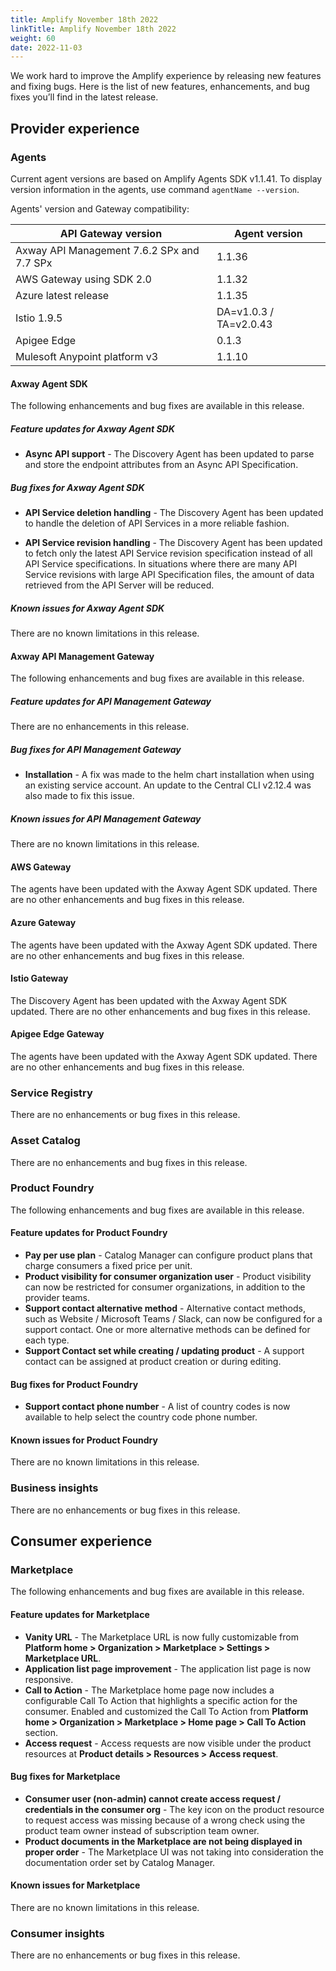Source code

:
 ```yaml
---
title: Amplify November 18th 2022
linkTitle: Amplify November 18th 2022
weight: 60
date: 2022-11-03
---
```

We work hard to improve the Amplify experience by releasing new features and fixing bugs. Here is the list of new features, enhancements, and bug fixes you’ll find in the latest release.

## Provider experience

### Agents

Current agent versions are based on Amplify Agents SDK v1.1.41. To display version information in the agents, use command `agentName --version`.

Agents' version and Gateway compatibility:

| API Gateway version                        | Agent version        |
|--------------------------------------------|----------------------|
| Axway API Management 7.6.2 SPx and 7.7 SPx | 1.1.36               |
| AWS Gateway using SDK 2.0                  | 1.1.32               |
| Azure latest release                       | 1.1.35               |
| Istio 1.9.5                                | DA=v1.0.3 / TA=v2.0.43 |
| Apigee Edge                                | 0.1.3                |
| Mulesoft Anypoint platform v3              | 1.1.10               |

#### Axway Agent SDK

The following enhancements and bug fixes are available in this release.

##### Feature updates for Axway Agent SDK

* **Async API support** - The Discovery Agent has been updated to parse and store the endpoint attributes from an Async API Specification.

##### Bug fixes for Axway Agent SDK

* **API Service deletion handling** - The Discovery Agent has been updated to handle the deletion of API Services in a more reliable fashion.

* **API Service revision handling** - The Discovery Agent has been updated to fetch only the latest API Service revision specification instead of all API Service specifications. In situations where there are many API Service revisions with large API Specification files, the amount of data retrieved from the API Server will be reduced.

##### Known issues for Axway Agent SDK

There are no known limitations in this release.

#### Axway API Management Gateway

The following enhancements and bug fixes are available in this release.

##### Feature updates for API Management Gateway

There are no enhancements in this release.

##### Bug fixes for API Management Gateway

* **Installation** - A fix was made to the helm chart installation when using an existing service account. An update to the Central CLI v2.12.4 was also made to fix this issue.

##### Known issues for API Management Gateway

There are no known limitations in this release.

#### AWS Gateway

The agents have been updated with the Axway Agent SDK updated. There are no other enhancements and bug fixes in this release.

#### Azure Gateway

The agents have been updated with the Axway Agent SDK updated. There are no other enhancements and bug fixes in this release.

#### Istio Gateway

The Discovery Agent has been updated with the Axway Agent SDK updated. There are no other enhancements and bug fixes in this release.

#### Apigee Edge Gateway

The agents have been updated with the Axway Agent SDK updated. There are no other enhancements and bug fixes in this release.

### Service Registry

There are no enhancements or bug fixes in this release.

### Asset Catalog

There are no enhancements and bug fixes in this release.

### Product Foundry

The following enhancements and bug fixes are available in this release.

#### Feature updates for Product Foundry

* **Pay per use plan** - Catalog Manager can configure product plans that charge consumers a fixed price per unit.
* **Product visibility for consumer organization user** - Product visibility can now be restricted for consumer organizations, in addition to the provider teams.
* **Support contact alternative method** - Alternative contact methods, such as Website / Microsoft Teams / Slack, can now be configured for a support contact. One or more alternative methods can be defined for each type.
* **Support Contact set while creating / updating product** - A support contact can be assigned at product creation or during editing.

#### Bug fixes for Product Foundry

* **Support contact phone number** - A list of country codes is now available to help select the country code phone number.

#### Known issues for Product Foundry

There are no known limitations in this release.

### Business insights

There are no enhancements or bug fixes in this release.

## Consumer experience

### Marketplace

The following enhancements and bug fixes are available in this release.

#### Feature updates for Marketplace

* **Vanity URL** - The Marketplace URL is now fully customizable from **Platform home > Organization > Marketplace > Settings > Marketplace URL**.
* **Application list page improvement** - The application list page is now responsive.
* **Call to Action** - The Marketplace home page now includes a configurable Call To Action that highlights a specific action for the consumer. Enabled and customized the Call To Action from **Platform home > Organization > Marketplace > Home page > Call To Action** section.
* **Access request** - Access requests are now visible under the product resources at **Product details > Resources > Access request**.

#### Bug fixes for Marketplace

* **Consumer user (non-admin) cannot create access request / credentials in the consumer org** - The key icon on the product resource to request access was missing because of a wrong check using the product team owner instead of subscription team owner.
* **Product documents in the Marketplace are not being displayed in proper order** - The Marketplace UI was not taking into consideration the documentation order set by Catalog Manager.

#### Known issues for Marketplace

There are no known limitations in this release.

### Consumer insights

There are no enhancements or bug fixes in this release.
◆ ◆ ◆ ◆
_Work to complete_
Each line holding the word "version" must be pulled from the records.

_Solution to this task_
Current agent versions are based on Amplify Agents SDK v1.1.41. To display version information in the agents, use command `agentName --version`.
Agents' version and Gateway compatibility:
| API Gateway version                        | Agent version        |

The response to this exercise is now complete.